La regola delle tre R
L’industria tessile è al momento una delle più inquinanti al mondo. La sovrapproduzione di vestiti sta prosciugando e mettendo a rischio le falde acquifere e proprio per questo è fondamentale ricordarsi della “regola delle tre R”: reduce, ridurre, attraverso un acquisto più consapevole e mirato a prodotti migliori, che possano durare più tempo; reuse, riusare, vendendo o regalando ciò che non ci serve più, acquistando di seconda mano oggetti di cui abbiamo bisogno; recycle, riciclare, sia osservando la raccolta differenziata, ma anche diversificando la funzionalità delle cose che abbiamo: vecchie lenzuola possono diventare stracci per pulire, piatti rovinati possono trasformarsi in sottovasi, bottiglie di plastica possono essere reinventate come un sistema di irrigazione domestico per le piante in terrazzo.
Al momento, i prodotti di Voilà sono per il 50 per cento vestiti e accessori. Un 40 per cento è dedicato a prodotti di antiquariato e modernariato, quadri, sculture, strumenti musicali, oggetti antichi di fine ottocento o inizio novecento, mentre un 10 per cento riguarda elettrodomestici ancora perfettamente funzionanti o che possono avere un valore per collezionisti.
Sempre Oscar mi racconta che ciò che ama di più è ascoltare e scoprire la storia che si nasconde dietro alle persone che arrivano in negozio per vendere qualcosa, o la storia che si cela dietro gli oggetti che portano con sé. Voilà sta infatti diventando un luogo dove non solo è possibile vendere e acquistare. Sempre più spesso le persone arrivano per chiacchierare, per raccontare e ascoltare. Un uomo ha portato lo strumento musicale che aveva suonato per moltissimi anni, una lira. Aveva avuto un problema a una mano e non era più in grado di suonarla ma ha pensato che forse qualcuno poteva ancora farlo, e che quell’oggetto poteva ancora servire e dare gioia a persone che non erano lui.
Questo è il grande valore aggiunto di Voilà, che anche grazie a PerMicro, società di microcredito attenta alla sostenibilità e all’inclusione sociale, e al bando Microcredito garantito da Fondazione Finanza Etica, in pochissimo tempo ha aperto ed è diventato luogo di incontro, di passaggio e di scambio di cittadini e cittadine, persone che hanno potuto avvicinarsi o approfondire e prendere parte a questo bellissimo progetto di economia circolare.

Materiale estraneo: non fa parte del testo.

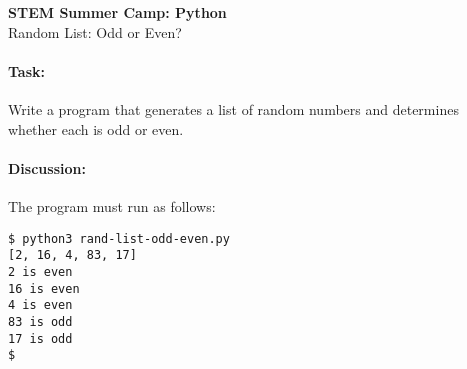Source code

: \documentclass[11pt]{article}
\begin{document}
    \begin{center}

        \large\textbf{STEM Summer Camp: Python} \\
        Random List: Odd or Even? \\

    \end{center}

    \paragraph{Task:} Write a program that generates a list of random
    numbers and determines whether each is odd or even.  
    
    \paragraph{Discussion:} The program must run as follows:
    
    \vspace{1.5em}

\begin{verbatim}
$ python3 rand-list-odd-even.py
[2, 16, 4, 83, 17]
2 is even
16 is even
4 is even
83 is odd
17 is odd
$
\end{verbatim}
    
\end{document}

Qual è il sogno per il futuro di Oscar e Katia? Ci risponde Oscar:
«Realizzando una rete empatica fra chi ha una certa sensibilità umanista ed ambientalista, ci auspichiamo che Voilà possa essere, in un breve futuro, un punto di riferimento nell’Alto Canavese. È importante per noi crescere sempre più per poter promuovere la transizione ad una economía circolare, partendo dalla nostra zona. L’obiettivo è favorire la riduzione dei rifiuti estendendo il ciclo di vita dei prodotti, e anche aiutare le micro-economie famigliari».